■ Work order
Could you retype exactly the lines below between the one holding "of small integers" and the one holding "Let $\lambda_1$, $\lambda_2$", inclusive, leaving out any pictures?

[Dataset records]
^^^^
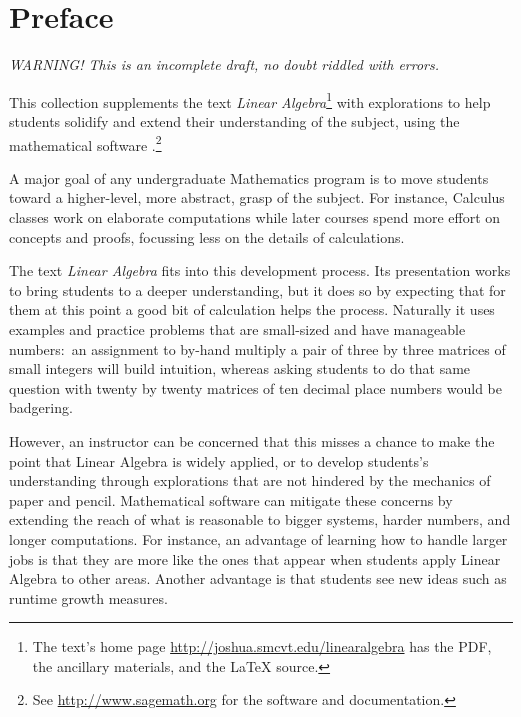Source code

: \chapter*{Preface}\pagestyle{preface}\thispagestyle{preface}
\setlength{\parskip}{.25ex}

\textit{WARNING! This is an incomplete draft,
no doubt riddled with errors.}
\smallskip

This collection supplements the text \nocite{Hefferon12}
\textit{Linear Algebra}\footnote{The text's home page 
\protect\url{http://joshua.smcvt.edu/linearalgebra} 
has the PDF, the ancillary materials, and the \protect\LaTeX{} source.}
with explorations to help students
solidify and extend their understanding of the subject, 
using the mathematical software \Sage{}.\footnote{See 
\url{http://www.sagemath.org} for the software and documentation.}

A major goal of any undergraduate Mathematics program is to move students 
toward a higher-level, more abstract, grasp of the subject.
For instance, Calculus classes work on elaborate computations
while later courses spend more effort on concepts and proofs, focussing
less on the details of calculations.  

The text \textit{Linear Algebra} fits into
this development process.
Its presentation works to bring students to a deeper understanding, 
but it does so by expecting
that for them at this point a good bit of calculation helps the process. 
Naturally it uses examples and practice problems
that are small-sized and have manageable numbers:~an 
assignment to by-hand multiply a pair of three by three matrices
of small integers will build intuition, whereas asking students to do that same 
question with twenty by twenty matrices
of ten decimal place numbers would be badgering. 

However, an instructor can be concerned that this misses a chance 
to make the point that Linear Algebra is widely applied,
or to develop students's understanding through explorations that are not 
hindered by the mechanics of paper and pencil. 
Mathematical software can mitigate these concerns by extending the reach of
what is reasonable 
to bigger systems, harder numbers, and longer computations.
For instance, an advantage of learning how to handle larger jobs is that 
they are more like the ones that appear when students apply Linear 
Algebra to other areas.
Another advantage is that students see new ideas such as 
runtime growth measures.

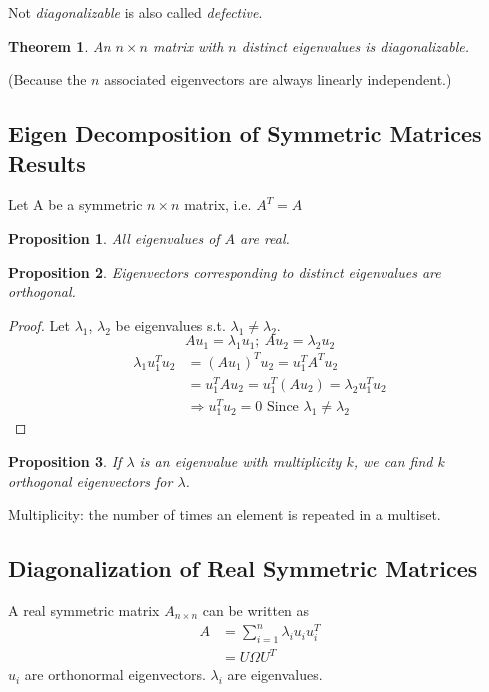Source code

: \documentclass[11pt,a4paper]{article}
\newtheorem{theorem}{Theorem}
\newtheorem{proposition}{Proposition}
\begin{document}
Not \textit{diagonalizable} is also called \textit{defective}.

\begin{theorem}
    An $n\times n$ matrix with $n$ distinct eigenvalues is diagonalizable.
\end{theorem}
(Because the $n$ associated eigenvectors are always linearly independent.)


\subsection{Eigen Decomposition of Symmetric Matrices Results}
Let A be a symmetric $n\times n$ matrix, i.e. $A^T=A$
\begin{proposition}
All eigenvalues of $A$ are real.
\end{proposition}
\begin{proposition}
Eigenvectors corresponding to distinct eigenvalues are orthogonal.
\end{proposition}
\begin{proof}
\quad

Let $\lambda_1$, $\lambda_2$ be eigenvalues s.t. $\lambda_1\neq\lambda_2$.
$$Au_1=\lambda_1 u_1;\ Au_2=\lambda_2 u_2$$
\begin{equation}
    \begin{aligned}
        \lambda_1 u_1^Tu_2&=(Au_1)^Tu_2=u^T_1A^Tu_2\\
        &=u^T_1Au_2=u^T_1(Au_2)=\lambda_2 u^T_1u_2\\
        &\Rightarrow	u_1^Tu_2=0\text{ Since }\lambda_1\neq\lambda_2
    \end{aligned}
    \nonumber
\end{equation}
\end{proof}

\begin{proposition}
If $\lambda$ is an eigenvalue with multiplicity $k$, we can find $k$ orthogonal eigenvectors for $\lambda$.
\end{proposition}
Multiplicity: the number of times an element is repeated in a multiset.

\subsection{Diagonalization of Real Symmetric Matrices}
A real symmetric matrix $A_{n\times n}$ can be written as
\begin{equation}
    \begin{aligned}
        A&=\sum_{i=1}^n\lambda_i u_iu_i^T\\
        &=U\Omega U^T
    \end{aligned}
    \nonumber
\end{equation}
$u_i$ are orthonormal eigenvectors. $\lambda_i$ are eigenvalues.
\end{document}
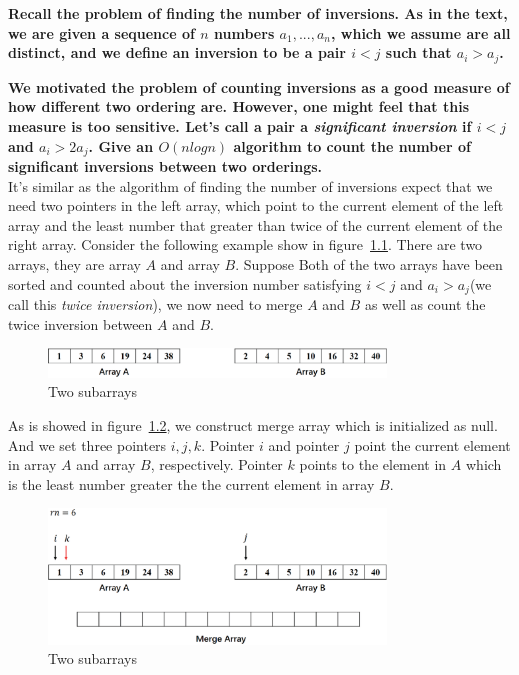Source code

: 
\chapter{}
\textbf{
Recall the problem of finding the number of inversions. As in the text, we are given a sequence of $n$ numbers $a_1,...,a_n$, which we assume are all distinct, and we define an inversion to be a pair $i<j$ such that $a_i>a_j$.
}

\textbf{
We motivated the problem of counting inversions as a good measure of how different two ordering are. However, one might feel that this measure is too sensitive. Let's call a pair a \emph{significant inversion} if $i<j$ and $a_i>2a_j$. Give an $O(n log n)$ algorithm to count the number of significant inversions between two orderings.
}
\hspace*{\fill} \\

It's similar as the algorithm of finding the number of inversions expect that we need two pointers in the left array, which point to the current element of the left array and the least number that greater than twice of the current element of the right array. Consider the following example show in figure~\ref{fig1}. There are two arrays, they are array $A$ and array $B$. Suppose Both of the two arrays have been sorted and counted about the inversion number satisfying $i<j$ and $a_i>a_j$(we call this \emph{twice inversion}), we now need to merge $A$ and $B$ as well as count the twice inversion between $A$ and $B$.
\\
\begin{figure}[!htbp]
\centering
\includegraphics[width=0.8\textwidth]{figures/1.eps}
\caption{Two subarrays}\label{fig1}
\end{figure}

As is showed in figure~\ref{fig2}, we construct merge array which is initialized as null. And we set three pointers $i,j,k$. Pointer $i$ and pointer $j$ point the current element in array $A$ and array $B$, respectively. Pointer $k$ points to the element in $A$ which is the least number greater the the current element in array $B$.
\\
\begin{figure}[!htbp]
\centering
\includegraphics[width=0.8\textwidth]{figures/2.eps}
\caption{Two subarrays}\label{fig2}
\end{figure}

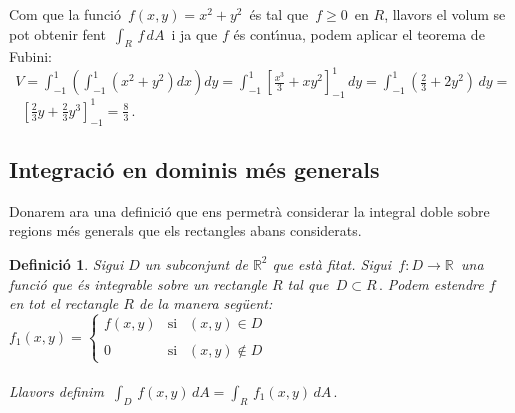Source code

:\documentclass[12pt]{article}
\newtheorem{definicio}{Definici{\'o}}[subsection]
\newcommand{\R}{\mathbb{R}}
\begin{document}
\vspace*{1cm}

Com que la funci{\'o} $\, f(x,y)=x^2+y^2\, $ {\'e}s tal que $\, f\geq 0\, $
en $R$, llavors el volum se pot obtenir fent $\, \displaystyle\int_R
\, f\, dA\, $ i ja que $f$ {\'e}s cont{\'\i}nua, podem aplicar el teorema de
Fubini:\\

\hspace*{1cm}$\displaystyle\ \
V=\int_{-1}^1\left(\int_{-1}^1(x^2+y^2)dx\right)dy=
\int_{-1}^1\left[\frac{x^3}{3} +x
y^2\right]_{-1}^1\,dy=\int_{-1}^1(\frac{2}{3}
+2y^2)\,dy=$\\

\hspace*{1cm}$\displaystyle\ \ \ \ \left[\frac{2}{3}y
+\frac{2}{3}y^3\right]_{-1}^1=\frac{8}{3}\,.$

\vspace*{1cm}
\subsection{Integraci{\'o} en dominis m{\'e}s generals}

Donarem ara una definici{\'o} que ens permetr{\`a} considerar la integral
doble sobre regions m{\'e}s generals que els rectangles abans
considerats.

\begin{definicio}
Sigui $D$ un subconjunt de $\R^2$ que est{\`a} fitat. Sigui
$\,f:D\to\R\,$ una funci{\'o} que {\'e}s integrable sobre un rectangle $R$
tal que $\,D\subset R\,.$ Podem estendre $f$ en tot el rectangle $R$
de la manera seg{\"u}ent:\\

\hspace*{3cm}$f_1(x,y)=\left\{\begin{array}{ll}
              f(x,y) & \mbox{si $\ \ (x,y)\in D$}\\
               & \\
               0  & \mbox{si $\ \ (x,y)\not\in D$}
             \end{array} \right .$\\\\

Llavors definim $\
\displaystyle\int_D\,f(x,y)\,dA=\int_R\,f_1(x,y)\,dA\,.$
\end{definicio}
\end{document}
^^^^
■ Task response
of small integers will build intuition, whereas asking students to do that same 
question with twenty by twenty matrices
of ten decimal place numbers would be badgering. 

However, an instructor can be concerned that this misses a chance 
to make the point that Linear Algebra is widely applied,
or to develop students's understanding through explorations that are not 
hindered by the mechanics of paper and pencil. 
Mathematical software can mitigate these concerns by extending the reach of
what is reasonable 
to bigger systems, harder numbers, and longer computations.
For instance, an advantage of learning how to handle larger jobs is that 
they are more like the ones that appear when students apply Linear 
Algebra to other areas.
Another advantage is that students see new ideas such as 
runtime growth measures.

Source code

: \documentclass[11pt,a4paper]{article}
\newtheorem{theorem}{Theorem}
\newtheorem{proposition}{Proposition}
\begin{document}
Not \textit{diagonalizable} is also called \textit{defective}.

\begin{theorem}
    An $n\times n$ matrix with $n$ distinct eigenvalues is diagonalizable.
\end{theorem}
(Because the $n$ associated eigenvectors are always linearly independent.)


\subsection{Eigen Decomposition of Symmetric Matrices Results}
Let A be a symmetric $n\times n$ matrix, i.e. $A^T=A$
\begin{proposition}
All eigenvalues of $A$ are real.
\end{proposition}
\begin{proposition}
Eigenvectors corresponding to distinct eigenvalues are orthogonal.
\end{proposition}
\begin{proof}
\quad

Let $\lambda_1$, $\lambda_2$ be eigenvalues s.t. $\lambda_1\neq\lambda_2$.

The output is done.